Metaplane Airflow connection ID: Paste the connection ID copied from the first step.

Using an environment variable

export AIRFLOW_CONN_METAPLANE_DEFAULT='{
    "conn_type": "metaplane",
    "password": <api key>,
    "extra": {
        "mp_airflow_connection_id": <Airflow connection id in Metaplane copied from the first step>
    }
}'

Custom connection name

Both methods above assume that the Metaplane connection id in Airflow is named metaplane_default. If you would like to give your Metaplane connection a custom name, you can do so but be sure to pass the custom name into the DAG params dictionary with the key metaplane_connection_id. See below for an example:

DAG(
  "name",
  ...
  params={"metaplane_connection_id": <custom connection id>},
) 

3. Add callbacks to DAGs

Metaplane takes advantage of the callback system in Airflow to track DAG and task run information. These callbacks are available in mp_callbacks in the airflow_metaplane module.
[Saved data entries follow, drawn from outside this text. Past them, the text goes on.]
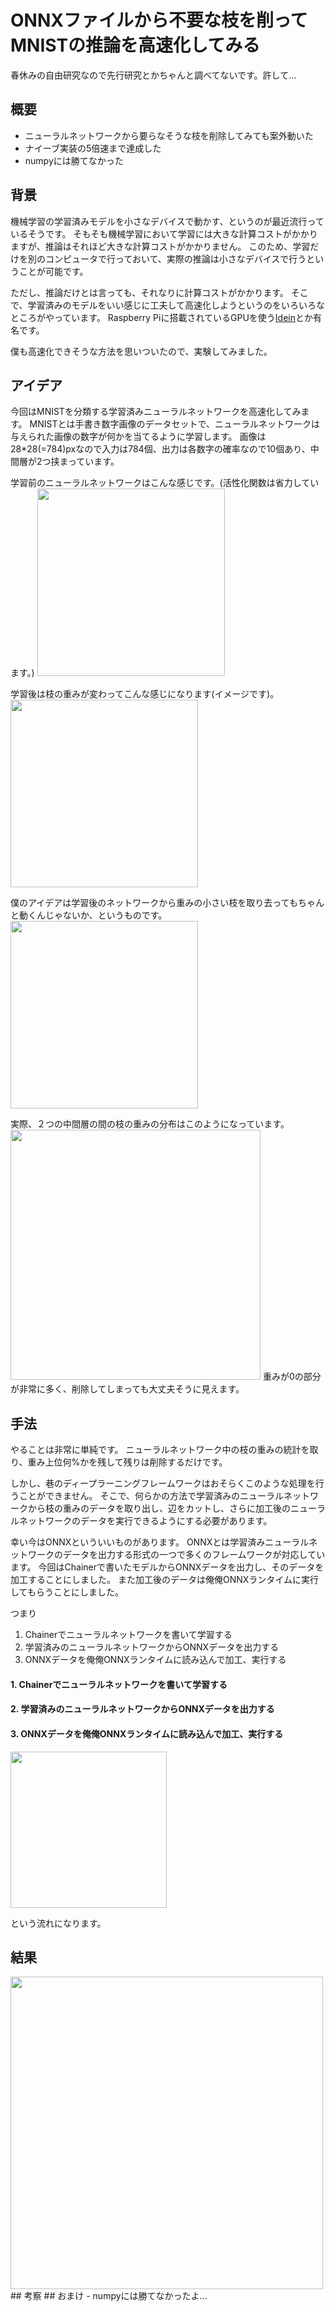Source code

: # ONNXファイルから不要な枝を削ってMNISTの推論を高速化してみる
春休みの自由研究なので先行研究とかちゃんと調べてないです。許して...
## 概要
- ニューラルネットワークから要らなそうな枝を削除してみても案外動いた
- ナイーブ実装の5倍速まで達成した
- numpyには勝てなかった
## 背景
機械学習の学習済みモデルを小さなデバイスで動かす、というのが最近流行っているそうです。
そもそも機械学習において学習には大きな計算コストがかかりますが、推論はそれほど大きな計算コストがかかりません。
このため、学習だけを別のコンピュータで行っておいて、実際の推論は小さなデバイスで行うということが可能です。

ただし、推論だけとは言っても、それなりに計算コストがかかります。
そこで、学習済みのモデルをいい感じに工夫して高速化しようというのをいろいろなところがやっています。
Raspberry Piに搭載されているGPUを使う[Idein](https://blog.idein.jp/post/172704317595/idein%E3%81%AE%E6%8A%80%E8%A1%93%E3%82%84%E4%BA%8B%E6%A5%AD%E3%81%AE%E7%B4%B9%E4%BB%8B)とか有名です。

僕も高速化できそうな方法を思いついたので、実験してみました。
## アイデア
今回はMNISTを分類する学習済みニューラルネットワークを高速化してみます。
MNISTとは手書き数字画像のデータセットで、ニューラルネットワークは与えられた画像の数字が何かを当てるように学習します。
画像は28*28(=784)pxなので入力は784個、出力は各数字の確率なので10個あり、中間層が2つ挟まっています。

学習前のニューラルネットワークはこんな感じです。(活性化関数は省力しています。)
<img src="https://raw.githubusercontent.com/akawashiro/sonnx/master/original_NN.png" width=300px>

学習後は枝の重みが変わってこんな感じになります(イメージです)。
<img src="https://raw.githubusercontent.com/akawashiro/sonnx/master/learned_NN.png" width=300px>

僕のアイデアは学習後のネットワークから重みの小さい枝を取り去ってもちゃんと動くんじゃないか、というものです。
<img src="https://raw.githubusercontent.com/akawashiro/sonnx/master/compressed_NN.png" width=300px>

実際、２つの中間層の間の枝の重みの分布はこのようになっています。
<img src="https://raw.githubusercontent.com/akawashiro/sonnx/master/140406443536680_figure.png" width=400px>
重みが0の部分が非常に多く、削除してしまっても大丈夫そうに見えます。
## 手法
やることは非常に単純です。
ニューラルネットワーク中の枝の重みの統計を取り、重み上位何%かを残して残りは削除するだけです。

しかし、巷のディープラーニングフレームワークはおそらくこのような処理を行うことができません。
そこで、何らかの方法で学習済みのニューラルネットワークから枝の重みのデータを取り出し、辺をカットし、さらに加工後のニューラルネットワークのデータを実行できるようにする必要があります。

幸い今はONNXといういいものがあります。
ONNXとは学習済みニューラルネットワークのデータを出力する形式の一つで多くのフレームワークが対応しています。
今回はChainerで書いたモデルからONNXデータを出力し、そのデータを加工することにしました。
また加工後のデータは俺俺ONNXランタイムに実行してもらうことにしました。

つまり
1. Chainerでニューラルネットワークを書いて学習する
2. 学習済みのニューラルネットワークからONNXデータを出力する
3. ONNXデータを俺俺ONNXランタイムに読み込んで加工、実行する

#### 1. Chainerでニューラルネットワークを書いて学習する
#### 2. 学習済みのニューラルネットワークからONNXデータを出力する
#### 3. ONNXデータを俺俺ONNXランタイムに読み込んで加工、実行する
<img src="https://raw.githubusercontent.com/akawashiro/sonnx/master/mnist.png" width=250px>

という流れになります。
## 結果
<img src="https://raw.githubusercontent.com/akawashiro/sonnx/master/sonnx_result.png" width=500px>
## 考察
## おまけ
- numpyには勝てなかったよ...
The relevant import is below:

from airflow_metaplane import mp_callbacks

DAG with no existing callbacks

If your DAG does not have any existing callbacks, adding Metaplane callbacks is as simple as passing through mp_callbacks.dag_callbacks and mp_callbacks.task_callbacks in the DAG definition:

from airflow_metaplane import mp_callbacks

DAG(
  "name",
  ...
  default_args={
    ...
    **mp_callbacks.task_callbacks
  },
  **mp_callbacks.dag_callbacks
) 

DAG with existing callbacks

If you are already using callbacks with your DAG, you can add the specific Metaplane callbacks to the list of callbacks:

from airflow_metaplane import mp_callbacks

DAG(
  "name",
  ...
  default_args={
    ...
    "on_execute_callback": [your_task_execute_callback, mp_callbacks.task_execute_callback],
    "on_failure_callback": [your_task_failure_callback, mp_callbacks.task_failure_callback],
    "on_success_callback": [your_task_success_callback, mp_callbacks.task_success_callback],
    "on_retry_callback": [your_task_retry_callback, mp_callbacks.task_retry_callback]
  },
  on_failure_callback=[your_dag_failure_callback, mp_callbacks.dag_failure_callback],
  on_success_callback=[your_dag_success_callback, mp_callbacks.dag_success_callback],
  sla_miss_callback=[your_dag_sla_miss_callback, mp_callbacks.dag_sla_miss_callback]
) 

DAG and Task lineage

If you use Airflow to run transformation queries, you can use Metaplane to track lineage from Airflow DAGs and Tasks to warehouse tables and columns. This gives you full visibility into how data moves through your systems. To support Airflow lineage, follow the below steps:

Snowflake

For Snowflake, Metaplane supports Snowflake query tags as an easy way to track which DAG and Task each query originates from. Metaplane expects the query tag to be valid json with dag_id and task_id as JSON properties. Many Snowflake operators support passing through query tags as session parameters. Example below:

SnowflakeOperator(
  task_id=<your task id>,
  sql=<your sql>,
  session_parameters={
    "QUERY_TAG": '{"dag_id": <your dag id>, "task_id": <your task id>}'
  }
)

BigQuery

For BigQuery, Metaplane supports BigQuery labels. Metaplane expects a dag_id and task_id label. Many BigQuery operators support passing through labels. Example below:

BigQueryExecuteQueryOperator(
  task_id=<your task id>,
  sql=<your sql>,
  labels={'dag_id': <your dag id>, 'task_id': <your task id>}
)

All warehouses

For all warehouses, Metaplane supports SQL comments. SQL comments must be in the following format:

-- mp_airflow {"dag_id": "{{ dag.dag_id }}", "task_id": "{{ task.task_id }}"}